Pero no es el país en el que ahora vivimos. Las estadísticas dan pavor y nos ponen en guardia. Pocos quieren viajar en bus y un reducido grupo de kamikazes se arriesga a caminar por calles oscuras. Vivimos prácticamente en estado de sitio. Psicológicamente estamos arruinados hasta el punto que algunos afirman que somos una sociedad enferma.
¿Cómo llegamos hasta aquí? No lo sé, pero me temo que la Guatemala que hemos construido no es la que prioriza la paz y el sosiego, la tranquilad y el reposo tranquilo. Al contrario, las condiciones están dadas para el asalto a bancos, el robo en gasolineras, los atracos en semáforos y la violencia callejera.
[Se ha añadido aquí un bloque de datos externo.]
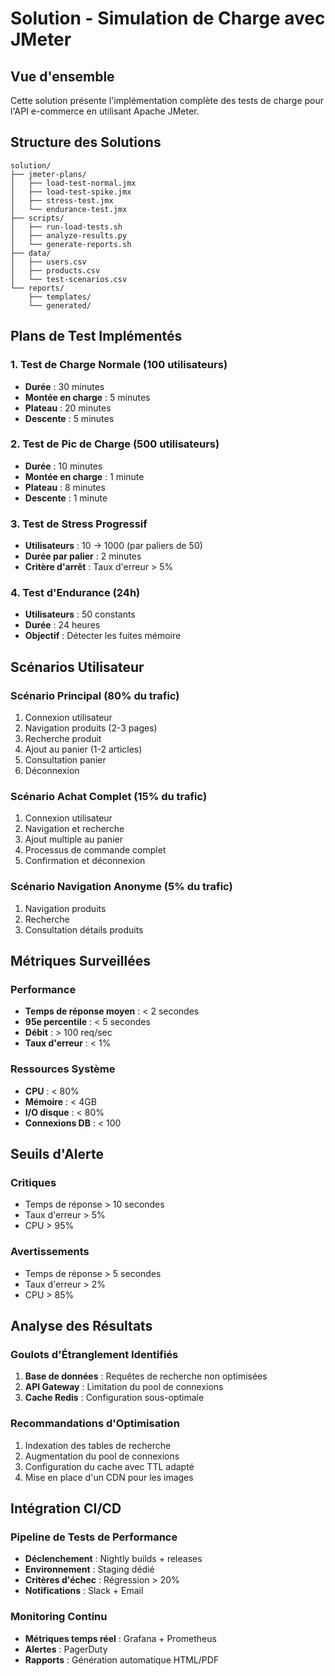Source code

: # Solution - Simulation de Charge avec JMeter

## Vue d'ensemble

Cette solution présente l'implémentation complète des tests de charge pour l'API e-commerce en utilisant Apache JMeter.

## Structure des Solutions

```
solution/
├── jmeter-plans/
│   ├── load-test-normal.jmx
│   ├── load-test-spike.jmx
│   ├── stress-test.jmx
│   └── endurance-test.jmx
├── scripts/
│   ├── run-load-tests.sh
│   ├── analyze-results.py
│   └── generate-reports.sh
├── data/
│   ├── users.csv
│   ├── products.csv
│   └── test-scenarios.csv
└── reports/
    ├── templates/
    └── generated/
```

## Plans de Test Implémentés

### 1. Test de Charge Normale (100 utilisateurs)
- **Durée** : 30 minutes
- **Montée en charge** : 5 minutes
- **Plateau** : 20 minutes
- **Descente** : 5 minutes

### 2. Test de Pic de Charge (500 utilisateurs)
- **Durée** : 10 minutes
- **Montée en charge** : 1 minute
- **Plateau** : 8 minutes
- **Descente** : 1 minute

### 3. Test de Stress Progressif
- **Utilisateurs** : 10 → 1000 (par paliers de 50)
- **Durée par palier** : 2 minutes
- **Critère d'arrêt** : Taux d'erreur > 5%

### 4. Test d'Endurance (24h)
- **Utilisateurs** : 50 constants
- **Durée** : 24 heures
- **Objectif** : Détecter les fuites mémoire

## Scénarios Utilisateur

### Scénario Principal (80% du trafic)
1. Connexion utilisateur
2. Navigation produits (2-3 pages)
3. Recherche produit
4. Ajout au panier (1-2 articles)
5. Consultation panier
6. Déconnexion

### Scénario Achat Complet (15% du trafic)
1. Connexion utilisateur
2. Navigation et recherche
3. Ajout multiple au panier
4. Processus de commande complet
5. Confirmation et déconnexion

### Scénario Navigation Anonyme (5% du trafic)
1. Navigation produits
2. Recherche
3. Consultation détails produits

## Métriques Surveillées

### Performance
- **Temps de réponse moyen** : < 2 secondes
- **95e percentile** : < 5 secondes
- **Débit** : > 100 req/sec
- **Taux d'erreur** : < 1%

### Ressources Système
- **CPU** : < 80%
- **Mémoire** : < 4GB
- **I/O disque** : < 80%
- **Connexions DB** : < 100

## Seuils d'Alerte

### Critiques
- Temps de réponse > 10 secondes
- Taux d'erreur > 5%
- CPU > 95%

### Avertissements
- Temps de réponse > 5 secondes
- Taux d'erreur > 2%
- CPU > 85%

## Analyse des Résultats

### Goulots d'Étranglement Identifiés
1. **Base de données** : Requêtes de recherche non optimisées
2. **API Gateway** : Limitation du pool de connexions
3. **Cache Redis** : Configuration sous-optimale

### Recommandations d'Optimisation
1. Indexation des tables de recherche
2. Augmentation du pool de connexions
3. Configuration du cache avec TTL adapté
4. Mise en place d'un CDN pour les images

## Intégration CI/CD

### Pipeline de Tests de Performance
- **Déclenchement** : Nightly builds + releases
- **Environnement** : Staging dédié
- **Critères d'échec** : Régression > 20%
- **Notifications** : Slack + Email

### Monitoring Continu
- **Métriques temps réel** : Grafana + Prometheus
- **Alertes** : PagerDuty
- **Rapports** : Génération automatique HTML/PDF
La semana pasada salí a caminar cerca de Cayalá, llevaba el celular en mano, esperaba una llamada. No me asaltaron, pero rápidamente otro transeúnte me advirtió: guarde su teléfono porque por esa osadía (me miró como diciéndome ‘no sea idiota’) lo pueden matar. “Ya lo plomean, gratis”, me dijo.
O sea que lo ocurrido con Baldetti en días pasados no es solo sino la expresión de lo que le toca vivir a los ciudadanos guatemaltecos. La gente filosofa y dice: si eso le pasó a la vicepresidente, ¿qué nos puede pasar a nosotros? En realidad, los guatemaltecos vivimos indefensos, temerosos y a la espera de que la mala suerte se aleje y se esconda. Nos toca rezar y esperar tener fe para que Dios tenga piedad y nos bendiga.
Esa es la razón por la que cualquier candidato que prometa paz y seguridad lleva las de ganar. Fue la causa del éxito del Pérez Molina y la mina a explotar por quienes quieran gobernar. Habría que avisarle a Manuel Baldizón que llevar al Mundial a la selección nacional tiene menos impacto sobre los votantes que ofrecer menos violencia.
Mi amigo, que tiene tres hijas y todavía viaja en autobús, me explicó que este año renunciaría al transporte urbano. Yo puedo soportar los asaltos, pero no quiero arriesgar a mis hijas, señaló. En pocos días comprará un carro y será uno más llenando las calles del municipio guatemalteco. Le dije que igual el vehículo no garantizaba la seguridad, pero me respondió con certeza que al menos reduciría las probabilidades. Yo le deseo suerte.